● **Assignment**
Please copy each line from the entries that contains the string "profundas".

*** Opening Recorded information ***

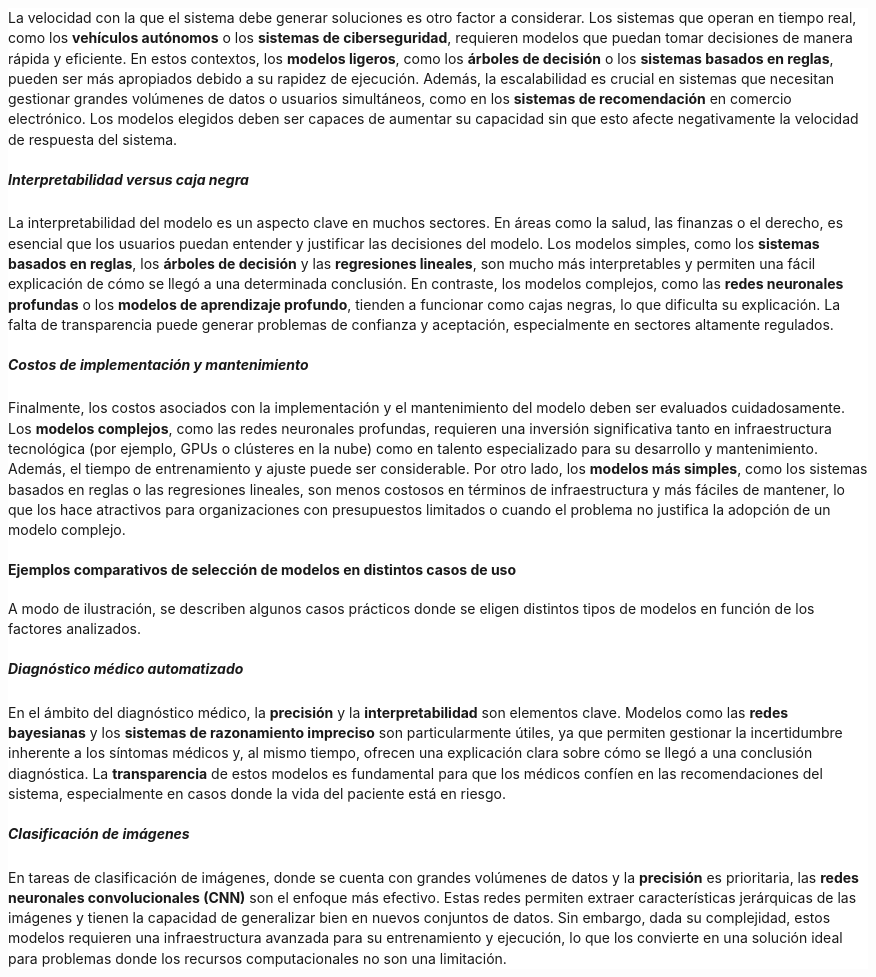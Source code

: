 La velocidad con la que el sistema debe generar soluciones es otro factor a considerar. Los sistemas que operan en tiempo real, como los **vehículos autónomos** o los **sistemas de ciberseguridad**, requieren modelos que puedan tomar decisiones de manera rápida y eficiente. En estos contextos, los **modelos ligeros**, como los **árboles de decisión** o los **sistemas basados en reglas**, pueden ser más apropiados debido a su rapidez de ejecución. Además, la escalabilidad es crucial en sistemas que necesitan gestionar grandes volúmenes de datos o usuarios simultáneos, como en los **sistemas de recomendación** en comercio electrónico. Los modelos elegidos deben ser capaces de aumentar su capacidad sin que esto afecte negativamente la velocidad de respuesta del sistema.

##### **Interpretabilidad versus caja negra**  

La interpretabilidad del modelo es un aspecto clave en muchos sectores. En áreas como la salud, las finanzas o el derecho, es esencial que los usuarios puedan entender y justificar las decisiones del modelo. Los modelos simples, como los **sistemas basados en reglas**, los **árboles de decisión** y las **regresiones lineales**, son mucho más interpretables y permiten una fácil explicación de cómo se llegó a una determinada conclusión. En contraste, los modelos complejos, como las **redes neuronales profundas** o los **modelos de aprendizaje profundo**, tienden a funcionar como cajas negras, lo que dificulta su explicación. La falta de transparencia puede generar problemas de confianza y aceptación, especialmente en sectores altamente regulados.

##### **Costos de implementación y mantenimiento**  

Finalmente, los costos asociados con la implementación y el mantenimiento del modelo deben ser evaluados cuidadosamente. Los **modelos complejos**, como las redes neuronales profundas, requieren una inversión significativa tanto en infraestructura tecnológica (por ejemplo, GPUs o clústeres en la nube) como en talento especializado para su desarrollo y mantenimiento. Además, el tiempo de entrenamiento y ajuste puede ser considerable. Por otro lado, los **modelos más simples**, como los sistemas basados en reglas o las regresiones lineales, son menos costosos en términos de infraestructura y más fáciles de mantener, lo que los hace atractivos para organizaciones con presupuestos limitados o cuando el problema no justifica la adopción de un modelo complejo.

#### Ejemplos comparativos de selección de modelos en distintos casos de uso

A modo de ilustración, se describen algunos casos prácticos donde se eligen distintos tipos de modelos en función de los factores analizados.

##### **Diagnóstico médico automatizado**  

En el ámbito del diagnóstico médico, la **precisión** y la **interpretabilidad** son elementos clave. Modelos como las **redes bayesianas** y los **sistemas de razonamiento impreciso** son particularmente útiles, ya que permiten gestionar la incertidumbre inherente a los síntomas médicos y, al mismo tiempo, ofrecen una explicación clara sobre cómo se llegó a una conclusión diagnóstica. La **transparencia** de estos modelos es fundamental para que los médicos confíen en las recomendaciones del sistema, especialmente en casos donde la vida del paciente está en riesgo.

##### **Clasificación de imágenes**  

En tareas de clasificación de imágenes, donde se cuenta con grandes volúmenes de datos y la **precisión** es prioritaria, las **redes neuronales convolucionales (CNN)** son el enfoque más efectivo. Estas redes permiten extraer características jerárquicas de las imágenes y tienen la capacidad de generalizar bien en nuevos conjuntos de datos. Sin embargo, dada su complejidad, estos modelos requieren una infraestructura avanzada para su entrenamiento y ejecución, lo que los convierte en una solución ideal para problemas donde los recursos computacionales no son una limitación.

*** Closing Recorded information ***
*** Opening Recorded information ***

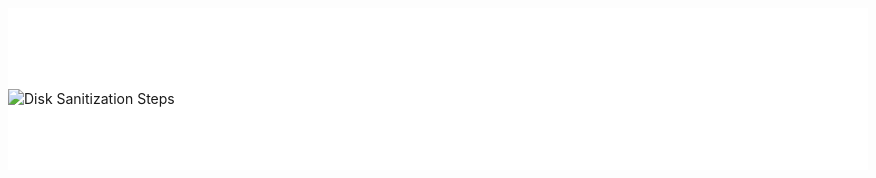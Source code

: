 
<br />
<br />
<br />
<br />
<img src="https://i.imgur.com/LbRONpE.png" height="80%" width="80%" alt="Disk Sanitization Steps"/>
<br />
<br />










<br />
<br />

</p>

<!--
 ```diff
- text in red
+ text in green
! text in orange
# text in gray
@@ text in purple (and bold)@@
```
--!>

*** Closing Recorded information ***
*** Opening Recorded information ***

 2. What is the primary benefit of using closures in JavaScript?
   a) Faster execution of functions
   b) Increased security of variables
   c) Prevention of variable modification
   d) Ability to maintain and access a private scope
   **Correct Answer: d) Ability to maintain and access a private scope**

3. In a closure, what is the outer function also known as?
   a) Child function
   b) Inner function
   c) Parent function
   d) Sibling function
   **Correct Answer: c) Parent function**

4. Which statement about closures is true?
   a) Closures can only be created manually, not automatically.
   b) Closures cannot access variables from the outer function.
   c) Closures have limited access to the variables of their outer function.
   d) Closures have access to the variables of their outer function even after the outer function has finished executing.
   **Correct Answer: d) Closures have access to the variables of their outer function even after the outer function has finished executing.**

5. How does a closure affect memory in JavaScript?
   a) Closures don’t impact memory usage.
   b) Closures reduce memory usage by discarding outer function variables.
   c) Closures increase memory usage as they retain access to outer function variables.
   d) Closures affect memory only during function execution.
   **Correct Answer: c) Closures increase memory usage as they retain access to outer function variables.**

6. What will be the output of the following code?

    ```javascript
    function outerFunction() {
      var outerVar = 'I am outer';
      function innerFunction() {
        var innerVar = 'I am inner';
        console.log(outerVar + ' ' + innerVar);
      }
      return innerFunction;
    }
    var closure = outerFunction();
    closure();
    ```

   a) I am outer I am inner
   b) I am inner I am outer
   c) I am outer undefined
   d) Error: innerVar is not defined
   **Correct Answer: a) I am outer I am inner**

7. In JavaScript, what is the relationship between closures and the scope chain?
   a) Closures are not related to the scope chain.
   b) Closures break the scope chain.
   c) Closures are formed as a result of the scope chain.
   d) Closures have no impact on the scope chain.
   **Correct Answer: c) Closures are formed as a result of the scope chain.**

*** Closing Recorded information ***

● **Exercise output**
La interpretabilidad del modelo es un aspecto clave en muchos sectores. En áreas como la salud, las finanzas o el derecho, es esencial que los usuarios puedan entender y justificar las decisiones del modelo. Los modelos simples, como los **sistemas basados en reglas**, los **árboles de decisión** y las **regresiones lineales**, son mucho más interpretables y permiten una fácil explicación de cómo se llegó a una determinada conclusión. En contraste, los modelos complejos, como las **redes neuronales profundas** o los **modelos de aprendizaje profundo**, tienden a funcionar como cajas negras, lo que dificulta su explicación. La falta de transparencia puede generar problemas de confianza y aceptación, especialmente en sectores altamente regulados.
Finalmente, los costos asociados con la implementación y el mantenimiento del modelo deben ser evaluados cuidadosamente. Los **modelos complejos**, como las redes neuronales profundas, requieren una inversión significativa tanto en infraestructura tecnológica (por ejemplo, GPUs o clústeres en la nube) como en talento especializado para su desarrollo y mantenimiento. Además, el tiempo de entrenamiento y ajuste puede ser considerable. Por otro lado, los **modelos más simples**, como los sistemas basados en reglas o las regresiones lineales, son menos costosos en términos de infraestructura y más fáciles de mantener, lo que los hace atractivos para organizaciones con presupuestos limitados o cuando el problema no justifica la adopción de un modelo complejo.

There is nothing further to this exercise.